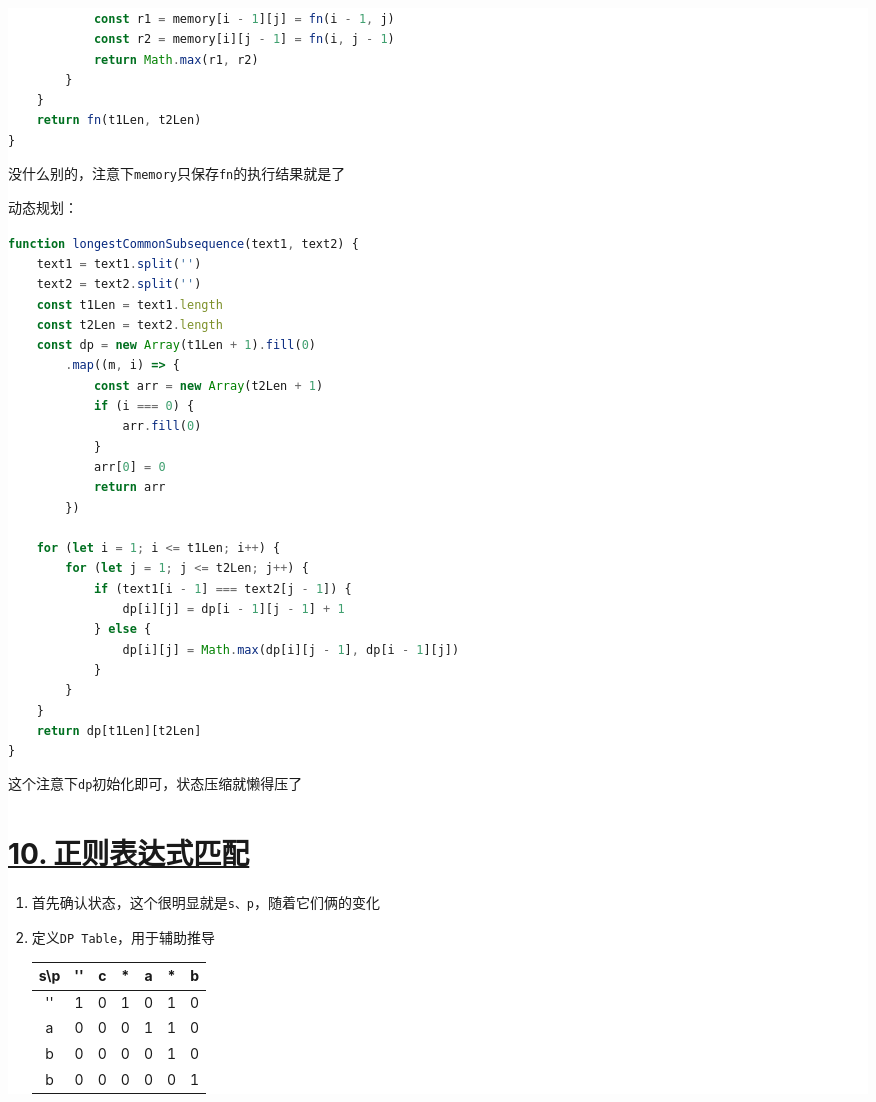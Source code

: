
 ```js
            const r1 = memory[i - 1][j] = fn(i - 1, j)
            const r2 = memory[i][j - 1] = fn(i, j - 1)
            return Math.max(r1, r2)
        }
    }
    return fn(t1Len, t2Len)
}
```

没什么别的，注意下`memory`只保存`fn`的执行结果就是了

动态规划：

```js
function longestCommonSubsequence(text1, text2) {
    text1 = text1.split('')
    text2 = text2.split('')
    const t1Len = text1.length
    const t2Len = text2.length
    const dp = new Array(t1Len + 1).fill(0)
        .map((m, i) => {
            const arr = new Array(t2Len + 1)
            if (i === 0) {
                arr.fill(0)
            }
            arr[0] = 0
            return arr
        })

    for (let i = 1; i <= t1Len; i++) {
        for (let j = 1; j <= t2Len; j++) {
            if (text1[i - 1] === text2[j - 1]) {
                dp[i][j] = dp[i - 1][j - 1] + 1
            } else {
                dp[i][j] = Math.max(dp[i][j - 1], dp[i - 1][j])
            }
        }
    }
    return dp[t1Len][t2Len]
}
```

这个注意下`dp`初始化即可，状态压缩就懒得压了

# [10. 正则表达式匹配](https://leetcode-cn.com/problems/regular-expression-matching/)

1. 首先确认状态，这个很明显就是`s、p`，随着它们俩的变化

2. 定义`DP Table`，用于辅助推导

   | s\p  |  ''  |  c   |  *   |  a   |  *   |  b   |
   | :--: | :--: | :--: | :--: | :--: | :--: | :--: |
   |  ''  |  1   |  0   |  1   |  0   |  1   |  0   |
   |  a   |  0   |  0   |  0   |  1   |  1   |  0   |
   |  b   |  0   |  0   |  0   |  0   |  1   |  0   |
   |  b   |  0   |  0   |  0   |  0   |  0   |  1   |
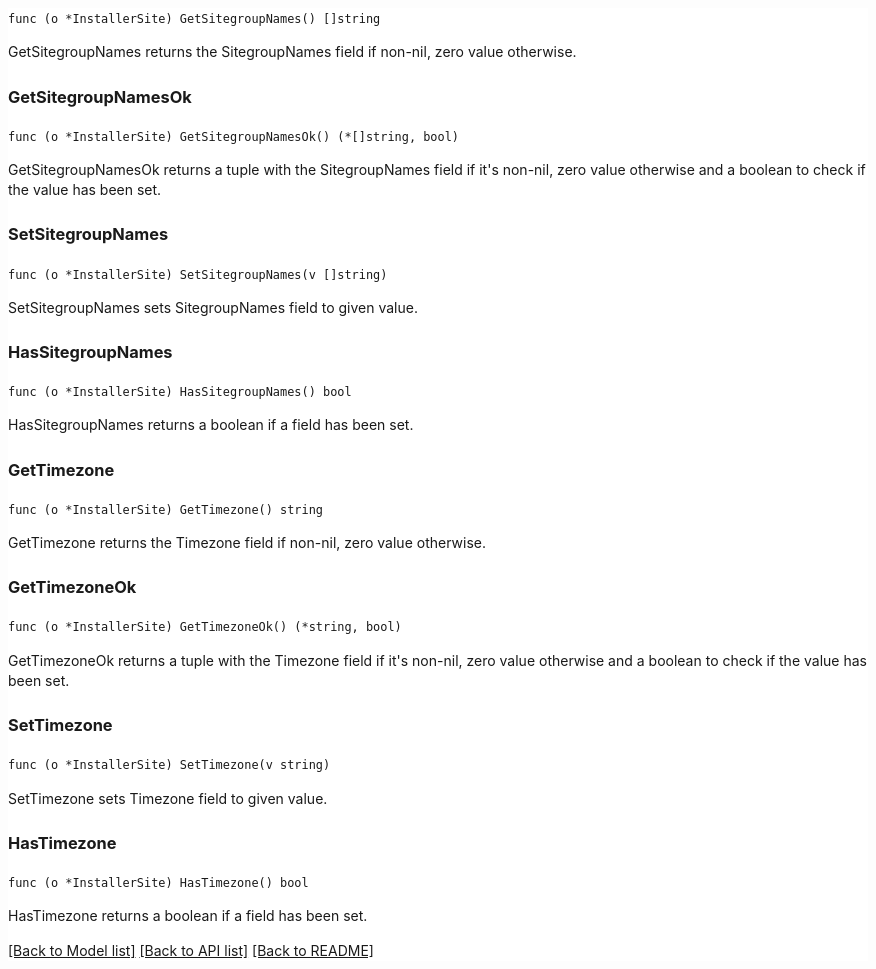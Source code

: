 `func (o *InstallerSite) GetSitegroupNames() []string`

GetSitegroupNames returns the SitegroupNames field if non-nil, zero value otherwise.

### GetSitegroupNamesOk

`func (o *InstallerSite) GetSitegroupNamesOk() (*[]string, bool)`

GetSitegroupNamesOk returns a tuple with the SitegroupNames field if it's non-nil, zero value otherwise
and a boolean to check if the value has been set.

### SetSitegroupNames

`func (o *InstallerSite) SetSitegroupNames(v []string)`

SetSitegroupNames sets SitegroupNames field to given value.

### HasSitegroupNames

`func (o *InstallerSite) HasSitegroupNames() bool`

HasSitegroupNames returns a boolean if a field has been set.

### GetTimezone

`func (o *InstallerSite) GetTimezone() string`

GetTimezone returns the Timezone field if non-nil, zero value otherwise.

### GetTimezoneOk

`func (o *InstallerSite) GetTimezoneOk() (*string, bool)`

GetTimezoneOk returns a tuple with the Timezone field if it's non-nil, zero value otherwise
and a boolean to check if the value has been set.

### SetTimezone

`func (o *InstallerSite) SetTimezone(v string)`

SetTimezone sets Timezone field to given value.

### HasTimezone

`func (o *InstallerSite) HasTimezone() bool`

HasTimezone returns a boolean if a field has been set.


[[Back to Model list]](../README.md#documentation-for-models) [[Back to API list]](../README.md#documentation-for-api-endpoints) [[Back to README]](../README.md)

_Exercise description_: Answer required as a bare number: state how many lines in the material contain the word "GetSitegroupNamesOk".

_Finished exercise_: 3